• **Activity**: Given the material below, return only the lines starting at the line with "cause you problems." and ending at the line with "## Playing Dead", exactly as they appear.
<<<<
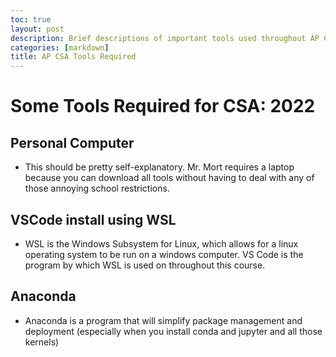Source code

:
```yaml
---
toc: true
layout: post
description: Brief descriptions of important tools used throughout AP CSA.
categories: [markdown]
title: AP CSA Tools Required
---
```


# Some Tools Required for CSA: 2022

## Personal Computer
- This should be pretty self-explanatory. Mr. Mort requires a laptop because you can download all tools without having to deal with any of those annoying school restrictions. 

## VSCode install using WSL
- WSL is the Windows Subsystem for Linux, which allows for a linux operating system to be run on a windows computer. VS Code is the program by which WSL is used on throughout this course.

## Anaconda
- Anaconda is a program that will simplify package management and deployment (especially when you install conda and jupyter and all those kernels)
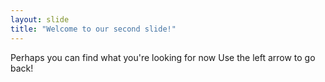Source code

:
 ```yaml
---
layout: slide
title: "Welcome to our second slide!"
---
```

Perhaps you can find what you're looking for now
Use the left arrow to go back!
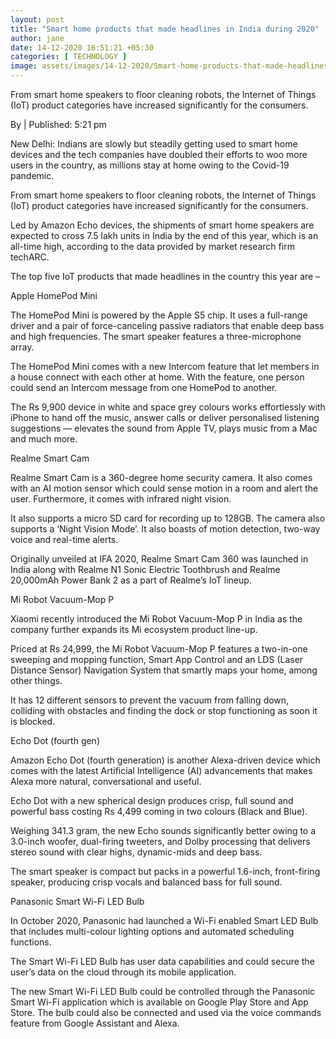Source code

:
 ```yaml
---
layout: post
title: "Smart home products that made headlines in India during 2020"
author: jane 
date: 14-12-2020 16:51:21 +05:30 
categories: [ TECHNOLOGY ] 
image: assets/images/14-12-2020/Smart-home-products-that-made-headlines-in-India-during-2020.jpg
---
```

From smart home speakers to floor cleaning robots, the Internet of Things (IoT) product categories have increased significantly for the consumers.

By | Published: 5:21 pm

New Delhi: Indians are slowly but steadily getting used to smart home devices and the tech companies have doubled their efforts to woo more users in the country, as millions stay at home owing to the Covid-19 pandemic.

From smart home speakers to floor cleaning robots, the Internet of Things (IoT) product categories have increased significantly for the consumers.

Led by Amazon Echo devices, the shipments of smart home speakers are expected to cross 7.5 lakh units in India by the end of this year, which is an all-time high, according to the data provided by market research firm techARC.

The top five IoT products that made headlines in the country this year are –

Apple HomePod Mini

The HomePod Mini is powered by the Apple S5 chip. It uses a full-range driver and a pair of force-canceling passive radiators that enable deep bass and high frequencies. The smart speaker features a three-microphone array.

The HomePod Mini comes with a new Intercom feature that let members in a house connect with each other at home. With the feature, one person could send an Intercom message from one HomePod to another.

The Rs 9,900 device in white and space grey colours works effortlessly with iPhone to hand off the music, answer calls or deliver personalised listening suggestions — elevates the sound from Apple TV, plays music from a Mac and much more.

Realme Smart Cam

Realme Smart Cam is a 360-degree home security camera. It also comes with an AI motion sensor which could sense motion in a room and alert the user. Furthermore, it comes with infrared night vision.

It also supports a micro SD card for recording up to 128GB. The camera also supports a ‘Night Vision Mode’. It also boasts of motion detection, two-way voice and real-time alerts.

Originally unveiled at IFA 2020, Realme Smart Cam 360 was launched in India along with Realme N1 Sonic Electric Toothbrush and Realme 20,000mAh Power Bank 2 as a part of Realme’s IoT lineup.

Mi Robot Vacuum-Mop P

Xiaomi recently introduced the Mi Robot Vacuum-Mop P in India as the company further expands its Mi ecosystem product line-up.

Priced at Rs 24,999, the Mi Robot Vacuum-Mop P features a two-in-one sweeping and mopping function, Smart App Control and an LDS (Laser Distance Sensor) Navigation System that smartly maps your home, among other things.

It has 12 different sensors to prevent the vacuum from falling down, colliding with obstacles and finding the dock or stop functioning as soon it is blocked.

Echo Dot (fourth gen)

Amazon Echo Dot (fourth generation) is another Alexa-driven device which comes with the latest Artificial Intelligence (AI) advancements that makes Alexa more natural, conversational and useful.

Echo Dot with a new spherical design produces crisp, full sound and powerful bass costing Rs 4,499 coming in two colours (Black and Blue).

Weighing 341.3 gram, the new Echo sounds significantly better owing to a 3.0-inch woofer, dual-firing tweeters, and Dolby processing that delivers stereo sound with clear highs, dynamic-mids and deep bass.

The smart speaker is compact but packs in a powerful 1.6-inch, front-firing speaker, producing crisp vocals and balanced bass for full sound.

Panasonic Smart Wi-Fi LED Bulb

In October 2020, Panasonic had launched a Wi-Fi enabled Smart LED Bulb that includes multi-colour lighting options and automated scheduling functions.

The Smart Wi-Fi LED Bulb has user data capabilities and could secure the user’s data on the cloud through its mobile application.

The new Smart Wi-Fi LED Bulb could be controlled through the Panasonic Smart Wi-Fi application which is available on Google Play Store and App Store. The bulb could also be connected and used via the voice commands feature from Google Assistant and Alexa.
>>>>
<<<<
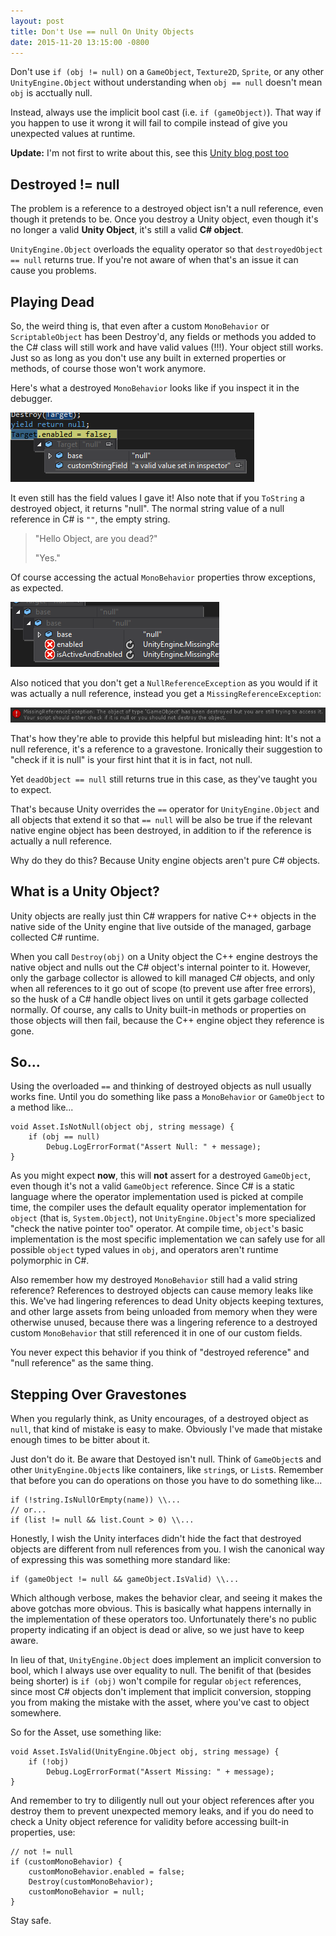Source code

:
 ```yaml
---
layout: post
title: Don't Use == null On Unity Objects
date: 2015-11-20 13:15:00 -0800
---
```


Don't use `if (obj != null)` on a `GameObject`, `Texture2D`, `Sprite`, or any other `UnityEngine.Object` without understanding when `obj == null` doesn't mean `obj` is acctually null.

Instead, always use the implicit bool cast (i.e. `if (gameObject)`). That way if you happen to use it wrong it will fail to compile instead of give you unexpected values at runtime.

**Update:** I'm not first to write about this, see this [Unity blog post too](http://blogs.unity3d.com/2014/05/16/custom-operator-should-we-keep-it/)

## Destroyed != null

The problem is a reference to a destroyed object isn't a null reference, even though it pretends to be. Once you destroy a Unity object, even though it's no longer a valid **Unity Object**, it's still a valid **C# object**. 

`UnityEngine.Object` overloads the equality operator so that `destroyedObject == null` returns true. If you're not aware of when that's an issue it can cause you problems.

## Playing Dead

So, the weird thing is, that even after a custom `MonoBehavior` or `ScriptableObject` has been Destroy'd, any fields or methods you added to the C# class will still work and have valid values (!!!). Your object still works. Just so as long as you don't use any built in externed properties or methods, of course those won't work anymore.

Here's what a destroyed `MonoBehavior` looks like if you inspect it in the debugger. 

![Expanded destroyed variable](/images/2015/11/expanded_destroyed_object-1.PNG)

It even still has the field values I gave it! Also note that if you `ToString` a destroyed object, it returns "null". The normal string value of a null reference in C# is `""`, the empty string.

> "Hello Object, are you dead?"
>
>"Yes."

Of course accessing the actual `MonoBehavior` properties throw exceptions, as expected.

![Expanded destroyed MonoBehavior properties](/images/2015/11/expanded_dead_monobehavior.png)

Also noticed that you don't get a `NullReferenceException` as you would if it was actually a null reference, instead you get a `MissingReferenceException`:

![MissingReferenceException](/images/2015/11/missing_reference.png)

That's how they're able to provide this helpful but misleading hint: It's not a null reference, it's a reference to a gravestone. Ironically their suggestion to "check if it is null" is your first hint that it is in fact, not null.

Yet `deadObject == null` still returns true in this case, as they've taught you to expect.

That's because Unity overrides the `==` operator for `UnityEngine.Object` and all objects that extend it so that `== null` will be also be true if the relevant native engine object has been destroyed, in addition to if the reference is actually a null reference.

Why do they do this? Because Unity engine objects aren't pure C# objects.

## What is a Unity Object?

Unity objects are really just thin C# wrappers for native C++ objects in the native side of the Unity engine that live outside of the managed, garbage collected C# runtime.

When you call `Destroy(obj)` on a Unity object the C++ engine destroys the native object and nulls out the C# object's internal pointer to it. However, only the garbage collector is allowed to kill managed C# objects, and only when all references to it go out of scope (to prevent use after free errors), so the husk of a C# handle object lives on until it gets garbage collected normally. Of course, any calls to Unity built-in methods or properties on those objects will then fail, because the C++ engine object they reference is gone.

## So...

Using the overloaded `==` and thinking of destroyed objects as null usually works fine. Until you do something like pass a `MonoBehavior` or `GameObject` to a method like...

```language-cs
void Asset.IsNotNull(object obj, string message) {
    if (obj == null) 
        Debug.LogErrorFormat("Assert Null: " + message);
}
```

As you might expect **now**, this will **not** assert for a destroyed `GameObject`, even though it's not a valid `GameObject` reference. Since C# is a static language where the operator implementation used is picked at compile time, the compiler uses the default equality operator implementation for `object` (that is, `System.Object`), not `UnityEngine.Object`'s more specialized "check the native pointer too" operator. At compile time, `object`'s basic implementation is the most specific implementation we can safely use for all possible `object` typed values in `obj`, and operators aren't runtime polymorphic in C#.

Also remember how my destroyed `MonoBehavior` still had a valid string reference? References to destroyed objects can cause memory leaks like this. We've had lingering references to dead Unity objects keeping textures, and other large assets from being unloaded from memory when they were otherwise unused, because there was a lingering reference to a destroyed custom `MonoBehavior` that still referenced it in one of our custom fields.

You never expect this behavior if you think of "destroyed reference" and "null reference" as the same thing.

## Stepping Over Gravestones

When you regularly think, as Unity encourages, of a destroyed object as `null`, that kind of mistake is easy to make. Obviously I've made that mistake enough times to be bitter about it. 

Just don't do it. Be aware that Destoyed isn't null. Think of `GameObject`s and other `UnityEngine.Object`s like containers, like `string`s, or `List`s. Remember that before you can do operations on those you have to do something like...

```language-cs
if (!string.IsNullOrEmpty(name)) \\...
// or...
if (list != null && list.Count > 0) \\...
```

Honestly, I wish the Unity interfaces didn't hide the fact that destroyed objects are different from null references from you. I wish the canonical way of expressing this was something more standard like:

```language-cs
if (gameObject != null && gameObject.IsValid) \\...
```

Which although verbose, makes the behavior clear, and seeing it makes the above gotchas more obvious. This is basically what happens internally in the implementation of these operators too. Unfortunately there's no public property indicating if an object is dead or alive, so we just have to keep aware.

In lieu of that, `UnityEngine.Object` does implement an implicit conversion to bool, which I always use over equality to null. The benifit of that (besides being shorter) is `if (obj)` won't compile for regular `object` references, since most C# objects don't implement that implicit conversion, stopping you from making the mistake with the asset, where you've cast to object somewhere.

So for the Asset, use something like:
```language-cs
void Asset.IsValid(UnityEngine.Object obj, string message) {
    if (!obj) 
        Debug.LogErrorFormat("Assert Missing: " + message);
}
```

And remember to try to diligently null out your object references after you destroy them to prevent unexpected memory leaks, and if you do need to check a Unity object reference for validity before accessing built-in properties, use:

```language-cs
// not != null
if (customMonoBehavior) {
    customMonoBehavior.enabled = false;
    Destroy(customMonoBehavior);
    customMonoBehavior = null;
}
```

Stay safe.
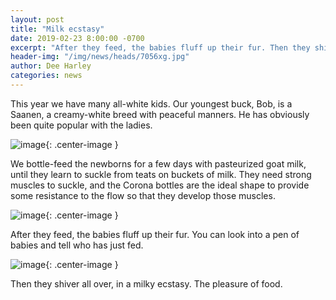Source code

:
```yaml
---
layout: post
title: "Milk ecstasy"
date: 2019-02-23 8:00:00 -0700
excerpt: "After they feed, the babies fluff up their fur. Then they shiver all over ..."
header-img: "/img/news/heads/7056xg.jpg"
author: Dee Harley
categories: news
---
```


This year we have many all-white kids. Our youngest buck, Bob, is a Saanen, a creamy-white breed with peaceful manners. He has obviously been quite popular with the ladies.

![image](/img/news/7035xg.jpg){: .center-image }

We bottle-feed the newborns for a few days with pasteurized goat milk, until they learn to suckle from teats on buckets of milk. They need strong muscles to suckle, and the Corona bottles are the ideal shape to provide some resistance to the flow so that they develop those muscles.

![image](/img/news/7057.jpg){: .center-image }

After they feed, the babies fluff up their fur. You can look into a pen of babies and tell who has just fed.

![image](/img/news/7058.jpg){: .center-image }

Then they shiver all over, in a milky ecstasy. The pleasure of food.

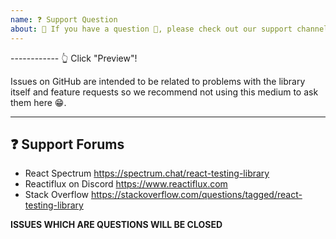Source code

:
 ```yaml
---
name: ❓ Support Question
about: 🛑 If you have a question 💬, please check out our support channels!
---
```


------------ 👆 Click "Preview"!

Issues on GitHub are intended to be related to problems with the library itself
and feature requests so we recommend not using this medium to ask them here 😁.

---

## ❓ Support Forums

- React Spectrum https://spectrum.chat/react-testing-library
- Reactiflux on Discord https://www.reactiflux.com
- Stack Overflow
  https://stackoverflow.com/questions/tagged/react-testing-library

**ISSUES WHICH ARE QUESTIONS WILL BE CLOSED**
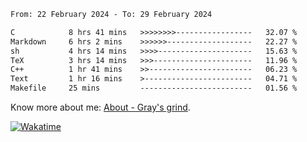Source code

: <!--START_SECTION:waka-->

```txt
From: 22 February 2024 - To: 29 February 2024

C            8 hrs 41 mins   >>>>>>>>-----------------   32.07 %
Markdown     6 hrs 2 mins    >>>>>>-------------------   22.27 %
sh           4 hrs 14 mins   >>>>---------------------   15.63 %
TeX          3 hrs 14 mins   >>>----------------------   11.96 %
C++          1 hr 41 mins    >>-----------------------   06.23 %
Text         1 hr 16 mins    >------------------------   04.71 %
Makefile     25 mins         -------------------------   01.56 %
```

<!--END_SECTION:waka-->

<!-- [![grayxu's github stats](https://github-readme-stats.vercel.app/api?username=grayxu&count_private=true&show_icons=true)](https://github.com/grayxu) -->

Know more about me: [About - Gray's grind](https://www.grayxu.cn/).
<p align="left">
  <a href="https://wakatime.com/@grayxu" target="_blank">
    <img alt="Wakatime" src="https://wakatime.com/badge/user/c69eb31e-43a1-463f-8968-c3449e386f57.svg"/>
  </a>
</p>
>>>>
• **Result of this task**:
`UnityEngine.Object` overloads the equality operator so that `destroyedObject == null` returns true. If you're not aware of when that's an issue it can cause you problems.

## Playing Dead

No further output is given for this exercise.